Line count for the string "caption" in the records below: report that figure and nothing else.

Data to examine START

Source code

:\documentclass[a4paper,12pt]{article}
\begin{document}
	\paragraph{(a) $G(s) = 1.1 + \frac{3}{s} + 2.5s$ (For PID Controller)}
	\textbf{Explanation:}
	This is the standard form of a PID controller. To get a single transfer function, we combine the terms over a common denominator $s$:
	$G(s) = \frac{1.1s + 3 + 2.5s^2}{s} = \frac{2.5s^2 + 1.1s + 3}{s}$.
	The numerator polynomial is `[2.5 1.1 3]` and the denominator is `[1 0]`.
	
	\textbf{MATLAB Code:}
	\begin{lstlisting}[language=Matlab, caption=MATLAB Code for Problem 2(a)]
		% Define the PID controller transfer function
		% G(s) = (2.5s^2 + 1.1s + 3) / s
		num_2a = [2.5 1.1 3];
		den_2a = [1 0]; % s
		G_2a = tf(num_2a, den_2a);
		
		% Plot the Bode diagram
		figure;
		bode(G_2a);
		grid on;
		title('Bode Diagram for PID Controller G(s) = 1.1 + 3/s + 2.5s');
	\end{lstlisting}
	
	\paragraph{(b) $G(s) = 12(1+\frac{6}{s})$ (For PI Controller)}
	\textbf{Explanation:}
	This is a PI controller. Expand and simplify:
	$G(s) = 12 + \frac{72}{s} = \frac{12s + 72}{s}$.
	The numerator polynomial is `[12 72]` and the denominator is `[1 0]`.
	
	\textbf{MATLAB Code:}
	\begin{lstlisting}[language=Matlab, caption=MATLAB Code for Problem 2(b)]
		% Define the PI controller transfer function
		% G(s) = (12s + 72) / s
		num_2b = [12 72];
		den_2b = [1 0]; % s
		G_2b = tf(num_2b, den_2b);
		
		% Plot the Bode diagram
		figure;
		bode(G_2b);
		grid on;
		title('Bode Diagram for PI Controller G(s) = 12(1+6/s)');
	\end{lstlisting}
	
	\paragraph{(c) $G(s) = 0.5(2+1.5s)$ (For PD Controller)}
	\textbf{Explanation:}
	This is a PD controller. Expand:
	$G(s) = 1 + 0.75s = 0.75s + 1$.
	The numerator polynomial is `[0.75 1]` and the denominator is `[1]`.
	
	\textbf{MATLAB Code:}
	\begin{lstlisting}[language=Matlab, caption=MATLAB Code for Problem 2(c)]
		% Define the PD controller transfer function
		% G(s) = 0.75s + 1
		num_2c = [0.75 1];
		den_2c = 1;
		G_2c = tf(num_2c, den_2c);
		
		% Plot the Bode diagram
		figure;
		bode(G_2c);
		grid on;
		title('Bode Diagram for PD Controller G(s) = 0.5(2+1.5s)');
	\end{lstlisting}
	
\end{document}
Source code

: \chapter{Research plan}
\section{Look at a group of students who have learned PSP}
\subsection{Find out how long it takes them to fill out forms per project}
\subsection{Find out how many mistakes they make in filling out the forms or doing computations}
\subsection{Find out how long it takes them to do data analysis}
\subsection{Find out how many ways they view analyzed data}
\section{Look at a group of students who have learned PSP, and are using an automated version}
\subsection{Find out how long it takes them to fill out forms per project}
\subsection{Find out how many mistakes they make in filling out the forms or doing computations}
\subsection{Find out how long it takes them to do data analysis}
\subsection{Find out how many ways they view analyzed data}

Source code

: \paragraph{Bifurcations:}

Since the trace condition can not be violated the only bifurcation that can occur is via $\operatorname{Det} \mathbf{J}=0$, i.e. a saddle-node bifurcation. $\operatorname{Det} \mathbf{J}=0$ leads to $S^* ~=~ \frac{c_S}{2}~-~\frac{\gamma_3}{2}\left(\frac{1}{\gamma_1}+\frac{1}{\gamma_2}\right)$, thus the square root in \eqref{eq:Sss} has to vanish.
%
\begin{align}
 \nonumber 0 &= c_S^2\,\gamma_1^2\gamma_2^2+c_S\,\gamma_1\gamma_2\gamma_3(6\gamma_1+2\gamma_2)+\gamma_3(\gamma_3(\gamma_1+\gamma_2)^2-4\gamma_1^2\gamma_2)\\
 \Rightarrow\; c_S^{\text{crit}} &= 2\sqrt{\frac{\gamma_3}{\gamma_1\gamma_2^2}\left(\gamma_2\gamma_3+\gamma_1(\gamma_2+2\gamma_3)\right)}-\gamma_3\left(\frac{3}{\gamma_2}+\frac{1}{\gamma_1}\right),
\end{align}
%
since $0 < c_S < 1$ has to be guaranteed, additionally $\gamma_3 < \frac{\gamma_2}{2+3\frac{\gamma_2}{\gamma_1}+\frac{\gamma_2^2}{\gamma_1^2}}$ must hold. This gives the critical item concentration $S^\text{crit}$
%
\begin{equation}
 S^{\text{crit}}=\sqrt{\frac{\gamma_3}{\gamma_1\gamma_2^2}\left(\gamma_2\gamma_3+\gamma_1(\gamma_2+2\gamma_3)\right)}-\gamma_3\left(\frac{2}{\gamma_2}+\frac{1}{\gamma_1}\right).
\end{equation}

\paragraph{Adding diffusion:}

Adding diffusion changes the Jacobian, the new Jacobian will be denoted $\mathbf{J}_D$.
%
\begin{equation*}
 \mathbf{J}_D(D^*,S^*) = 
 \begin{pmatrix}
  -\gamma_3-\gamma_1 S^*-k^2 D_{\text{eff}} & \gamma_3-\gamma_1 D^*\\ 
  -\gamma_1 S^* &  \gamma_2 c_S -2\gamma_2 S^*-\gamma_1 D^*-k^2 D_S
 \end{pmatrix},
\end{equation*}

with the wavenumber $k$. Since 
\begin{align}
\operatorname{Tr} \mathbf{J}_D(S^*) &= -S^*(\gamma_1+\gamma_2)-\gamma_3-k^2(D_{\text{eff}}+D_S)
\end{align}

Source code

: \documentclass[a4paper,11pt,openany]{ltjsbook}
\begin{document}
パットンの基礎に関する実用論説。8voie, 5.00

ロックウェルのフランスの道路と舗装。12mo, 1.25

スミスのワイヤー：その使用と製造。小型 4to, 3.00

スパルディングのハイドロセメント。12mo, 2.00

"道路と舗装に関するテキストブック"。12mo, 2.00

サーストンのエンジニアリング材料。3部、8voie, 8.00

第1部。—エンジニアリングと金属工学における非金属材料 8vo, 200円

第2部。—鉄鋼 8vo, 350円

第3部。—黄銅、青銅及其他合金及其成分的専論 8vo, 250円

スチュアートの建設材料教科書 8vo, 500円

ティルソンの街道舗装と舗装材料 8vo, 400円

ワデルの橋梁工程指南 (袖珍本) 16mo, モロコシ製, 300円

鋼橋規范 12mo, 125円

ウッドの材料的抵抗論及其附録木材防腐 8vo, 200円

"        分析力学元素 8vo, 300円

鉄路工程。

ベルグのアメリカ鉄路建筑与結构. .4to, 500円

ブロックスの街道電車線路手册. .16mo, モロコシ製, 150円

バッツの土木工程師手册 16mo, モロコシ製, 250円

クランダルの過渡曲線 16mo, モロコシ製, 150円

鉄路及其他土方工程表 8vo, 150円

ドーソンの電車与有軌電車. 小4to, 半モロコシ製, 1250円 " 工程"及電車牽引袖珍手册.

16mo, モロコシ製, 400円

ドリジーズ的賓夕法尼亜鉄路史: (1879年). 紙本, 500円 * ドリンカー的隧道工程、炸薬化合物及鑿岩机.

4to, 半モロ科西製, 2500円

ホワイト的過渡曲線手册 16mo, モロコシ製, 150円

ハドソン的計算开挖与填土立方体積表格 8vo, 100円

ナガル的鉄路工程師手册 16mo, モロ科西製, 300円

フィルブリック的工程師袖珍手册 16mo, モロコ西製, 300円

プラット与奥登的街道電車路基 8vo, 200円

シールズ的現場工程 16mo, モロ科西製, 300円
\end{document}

Data to examine END

• **Response below**
3